> [What is expected]:
Return each record word for word, keeping none of its pictures.

> [Exercise input]:
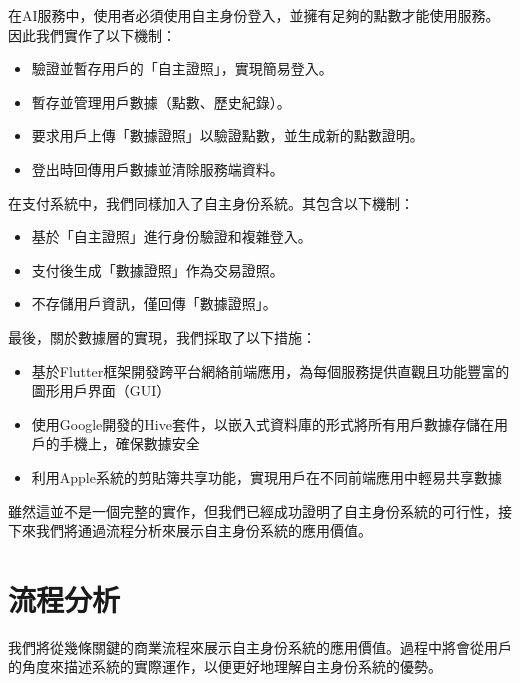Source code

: 在AI服務中，使用者必須使用自主身份登入，並擁有足夠的點數才能使用服務。因此我們實作了以下機制：
\begin{itemize}
  \item 驗證並暫存用戶的「自主證照」，實現簡易登入。
  \item 暫存並管理用戶數據（點數、歷史紀錄）。
  \item 要求用戶上傳「數據證照」以驗證點數，並生成新的點數證明。
  \item 登出時回傳用戶數據並清除服務端資料。
\end{itemize}
在支付系統中，我們同樣加入了自主身份系統。其包含以下機制：
\begin{itemize}
  \item 基於「自主證照」進行身份驗證和複雜登入。
  \item 支付後生成「數據證照」作為交易證照。
  \item 不存儲用戶資訊，僅回傳「數據證照」。
\end{itemize}
最後，關於數據層的實現，我們採取了以下措施：
\begin{itemize}
  \item 基於Flutter框架開發跨平台網絡前端應用，為每個服務提供直觀且功能豐富的圖形用戶界面（GUI）
  \item 使用Google開發的Hive套件，以嵌入式資料庫的形式將所有用戶數據存儲在用戶的手機上，確保數據安全
  \item 利用Apple系統的剪貼簿共享功能，實現用戶在不同前端應用中輕易共享數據
\end{itemize}
雖然這並不是一個完整的實作，但我們已經成功證明了自主身份系統的可行性，接下來我們將通過流程分析來展示自主身份系統的應用價值。
\section{流程分析}
我們將從幾條關鍵的商業流程來展示自主身份系統的應用價值。過程中將會從用戶的角度來描述系統的實際運作，以便更好地理解自主身份系統的優勢。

> [Result below]:
Source code

: 在AI服務中，使用者必須使用自主身份登入，並擁有足夠的點數才能使用服務。因此我們實作了以下機制：
\begin{itemize}
  \item 驗證並暫存用戶的「自主證照」，實現簡易登入。
  \item 暫存並管理用戶數據（點數、歷史紀錄）。
  \item 要求用戶上傳「數據證照」以驗證點數，並生成新的點數證明。
  \item 登出時回傳用戶數據並清除服務端資料。
\end{itemize}
在支付系統中，我們同樣加入了自主身份系統。其包含以下機制：
\begin{itemize}
  \item 基於「自主證照」進行身份驗證和複雜登入。
  \item 支付後生成「數據證照」作為交易證照。
  \item 不存儲用戶資訊，僅回傳「數據證照」。
\end{itemize}
最後，關於數據層的實現，我們採取了以下措施：
\begin{itemize}
  \item 基於Flutter框架開發跨平台網絡前端應用，為每個服務提供直觀且功能豐富的圖形用戶界面（GUI）
  \item 使用Google開發的Hive套件，以嵌入式資料庫的形式將所有用戶數據存儲在用戶的手機上，確保數據安全
  \item 利用Apple系統的剪貼簿共享功能，實現用戶在不同前端應用中輕易共享數據
\end{itemize}
雖然這並不是一個完整的實作，但我們已經成功證明了自主身份系統的可行性，接下來我們將通過流程分析來展示自主身份系統的應用價值。
\section{流程分析}
我們將從幾條關鍵的商業流程來展示自主身份系統的應用價值。過程中將會從用戶的角度來描述系統的實際運作，以便更好地理解自主身份系統的優勢。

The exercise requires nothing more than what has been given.